How do I find the most diversified portfolio, or least correlated subset, of stocks?

Question

I have a trading system that chooses top 10 stocks in Nasdaq 100 ranked on relative strength and some other factors. However, I'd like to take positions in only 5 of these 10 stocks based on how minimally correlated these are to others for diversification effect. How do I resolve this? I do have the correlation/covariance matrices computed. Literature seems to indicate applying weights to reduce correlations but I felt there should be a simpler solution. That said, the stocks doesn't need to be equally weighted if it is easier to compute these weights.

A computationally easier solution is preferred even if it is not completely accurate since I need to implement this in Amibroker trading software.

Answer 1

One simple method, based on the principles of mean-variance optimization, is to set the weights proportional to the product of the inverse of the covariance matrix and a vector of standard deviations. This implicitly assumes that the normalized expected return of each stock is equal. If you wish, you can take only the top 5 weights and set the others to zero. The actual problem you face, of selecting just 5 stocks, can be solved rigorously with an optimizer, but since it is not a quadratic program, may be difficult to solve.

Update

A more sophisticated but very interesting additional possibility is to find the "Maximum Diversification Portfolio (MDP)", as defined in Toward Maximum Diversification (free version, hat tip vonjd). The MDP is defined as the portfolio that maximizes the Diversification Ratio (DR), which in turn is defined as the ratio of the portfolio’s weighted average volatility to its overall volatility. A follow-up paper investigates the properties of this portfolio. From the paper:

This measure [DR] embodies the very nature of diversification whereby the volatility of a long-only portfolio of assets is less than or equal to the weighted sum of the assets' volatilities. As such, the DR of a long-only portfolio is greater than or equal to one, and equals unity for a single asset portfolio. Consider for example an equal-weighted portfolio of two independent assets with the same volatility: its DR is equal to $\sqrt{2}$, and to $\sqrt{N}$ for $N$ independent assets.

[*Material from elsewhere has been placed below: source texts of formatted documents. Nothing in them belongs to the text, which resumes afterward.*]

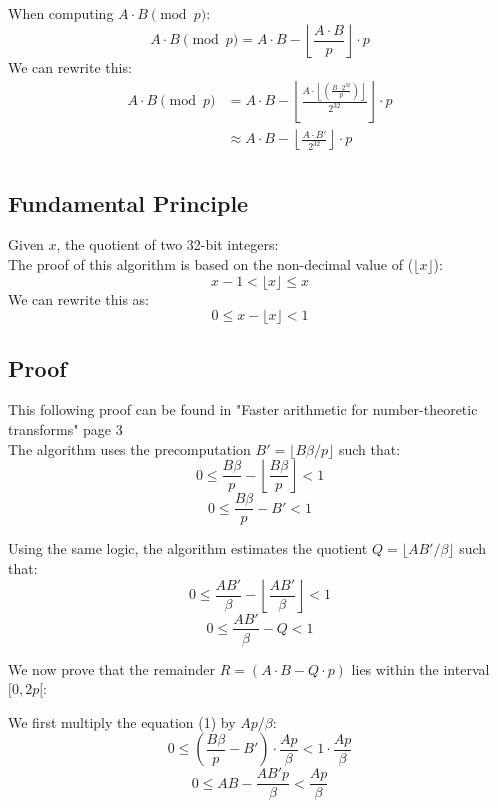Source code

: \documentclass{article}
\begin{document}
When computing $A\cdot B\pmod{p}$:
\begin{equation*}
    A \cdot B \pmod{p} = A \cdot B -  \left\lfloor \frac{A \cdot B}{p} \right\rfloor \cdot p
\end{equation*}
We can rewrite this:
\begin{align*}
    A \cdot B \pmod{p} & = A \cdot B -  \left\lfloor \frac{A \cdot \left\lfloor (\frac{B \cdot 2^{32}}{p}) \right\rfloor}{2^{32}} \right\rfloor \cdot p \\
                       & \approx A \cdot B -  \left\lfloor \frac{A \cdot B'}{2^{32}} \right\rfloor \cdot p                                              \\
\end{align*}


\subsection{Fundamental Principle}
Given $x$, the quotient of two 32-bit integers: \\
The proof of this algorithm is based on the non-decimal value of ($\lfloor x \rfloor$):
$$x - 1 < \lfloor x \rfloor \le x$$
We can rewrite this as:
$$0 \le x - \lfloor x \rfloor < 1$$


\subsection{Proof}
This following proof can be found in "Faster arithmetic for number-theoretic transforms" page 3 \cite{DBLP:journals/corr/abs-1205-2926} \\

The algorithm uses the precomputation $B' = \lfloor B\beta/p \rfloor$ such that:
\[0 \le \frac{B\beta}{p} - \left\lfloor \frac{B\beta}{p} \right\rfloor < 1 \]
\begin{equation}
    0 \le \frac{B\beta}{p} - B' < 1
\end{equation}

Using the same logic, the algorithm estimates the quotient $Q = \lfloor AB'/\beta \rfloor$  such that:
\[0 \le \frac{AB'}{\beta} - \left\lfloor\frac{AB'}{\beta}\right\rfloor < 1\]
\begin{equation}
    0 \le \frac{AB'}{\beta} - Q < 1
\end{equation}

We now prove that the remainder $R = (A \cdot B -Q \cdot p)$ lies within the interval $[0, 2p[$:

We first multiply the equation (1) by $Ap/\beta$:
\[0 \le \left( \frac{B\beta}{p} - B' \right) \cdot \frac{Ap}{\beta} < 1 \cdot \frac{Ap}{\beta}\]
\begin{equation}
    0 \le AB - \frac{AB'p}{\beta} < \frac{Ap}{\beta}
\end{equation}
\end{document}
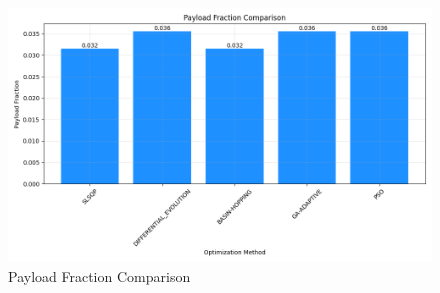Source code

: \documentclass{article}
\begin{document}
\begin{figure}[H]
\centering
\includegraphics[width=\textwidth]{payload_fraction.png}
\caption{Payload Fraction Comparison}
\end{figure}
\end{document}
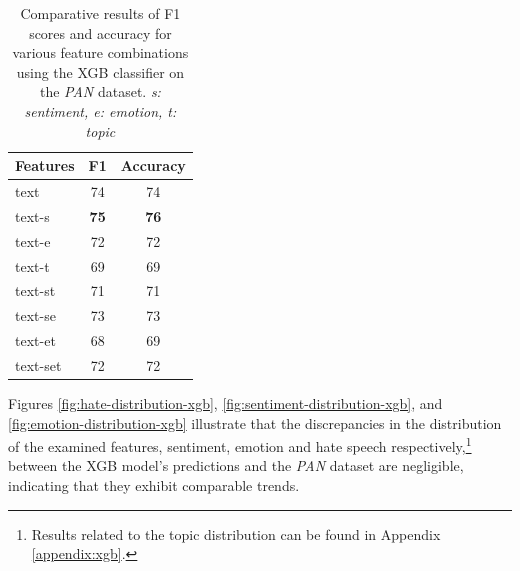 \begin{table}[]
\centering
\begin{tabular}{|l|c|c|}
\hline
\textbf{Features} & \textbf{F1} & \textbf{Accuracy} \\ \hline
text     & 74          & 74                \\ \hline
text-s   & \textbf{75}          & \textbf{76}                \\ \hline
text-e   & 72          & 72                \\ \hline
text-t   & 69          & 69                \\ \hline
text-st  & 71          & 71                \\ \hline
text-se  & 73          & 73                \\ \hline
text-et  & 68          & 69                \\ \hline
text-set & 72          & 72                \\ \hline
\end{tabular}

\caption{Comparative results of F1 scores and accuracy for various feature combinations using the XGB classifier on the \textit{PAN} dataset. \textit{s: sentiment, e: emotion, t: topic}}\label{tab:xgb-extra}
\end{table}


Figures \ref{fig:hate-distribution-xgb}, \ref{fig:sentiment-distribution-xgb}, and \ref{fig:emotion-distribution-xgb} illustrate that the discrepancies in the distribution of the examined features, sentiment, emotion and hate speech respectively,\footnote{Results related to the topic distribution can be found in Appendix \ref{appendix:xgb}.} between the XGB model's predictions and the \textit{PAN} dataset are negligible, indicating that they exhibit comparable trends.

$DR(\bf{w})=\frac {\sum_i{\it{w}_i\sigma_i}} {\sigma(\bf{w})}$

Answer 2

The problem of the selecting the best portfolio (according to some risk measure) with a limited number of assets can be formulated as a mixed integer linear or quadratic program and is reviewed in the recent paper "Portfolio selection problems in practice: a comparison between linear and quadratic optimization models". It can be solved for reasonable sizes by several of the best optimizers like CPLEX or XPRESS. However, in the case of 5 stocks out of 10 there are only 252 possible possible different subsets (namely 10 choose 5) and they could be all exaustively explored with repect to the risk measure of preference by any personal computer.

Answer 3

If you only need to pick 5 out of 10 and want equal weights then just enumerate all 252 possibilities (as pointed out above) and compute the portfolio volatility

$(\textbf{1}'K^{(i)}\textbf{1})^{1/2} = \left( \sum_{ij}K^{(i)}_{ij} \right)^{1/2}$,

where $K^{(i)}$ is the covariance matrix for the $i$th subset. Then use whatever subset gives the lowest portfolio volatility. Here you are minimizing portfolio volatility so you will be biased towards lower volatility stocks. If you don't care about volatility per se and just want to minimize the contribution to portfolio risk related to correlation (somewhat loosely defined) then you can use the Most Diversified Portfolio (MDP) method. This method aims to minimize the diversification ratio

$\frac{w'\sigma^{(i)}}{\left(w'K^{(i)}w\right)^{1/2}} =\frac{\sum_j\sigma_j}{ \left( \sum_{ij}K^{(i)}_{ij} \right)^{1/2}}$

Again, just plug in values for each subset and use whatever gives the largest value.

Personally, I would argue that a few aspects of what your doing are inefficient.

1. Why equal weights? If you have a covariance matrix then you can almost always find less risky portfolios. Each stock has a different volatility so equal weights tends to take too much risk in more volatile stocks.
2. Why consider only your top 10? It is possible your best 5-stock portfolio includes stocks outside of your top-10 rankings due to correlations.
3. Instead, consider attempting to generate expected returns for your stocks. You can do this by running a simple linear regression using your sorting metric.

As has been pointed out, the full mean-variance optimization is hard to solve when you have a cardinality constraint and a large number of stocks to consider. A common approach is to employ $l_1$ norm based methods. The gist of it is instead of solving the standard mean-variance QP

$\min_w \{ \lambda w'Kw - r'w \}, w \geq 0, \sum_i w_i = 1$,

drop the budget constraint and add an $l_1$ penalty, i.e.

$\min_w \{ \lambda w'Kw - r'w + \gamma ||w||_1 \}, w \geq 0$.

As you slowly increase $\gamma$ the $w$ vector will get sparser. Stop once you only have 5 non-zero values. Afterwards, re-scale the weights to sum to one. This version of the problem is a convex relaxation of the actual cardinality constrained problem. The $l_1$-norm penalty can also be motivated as the solution to a robust portfolio optimization problem where returns are uncertain, but satisfy a box constraint.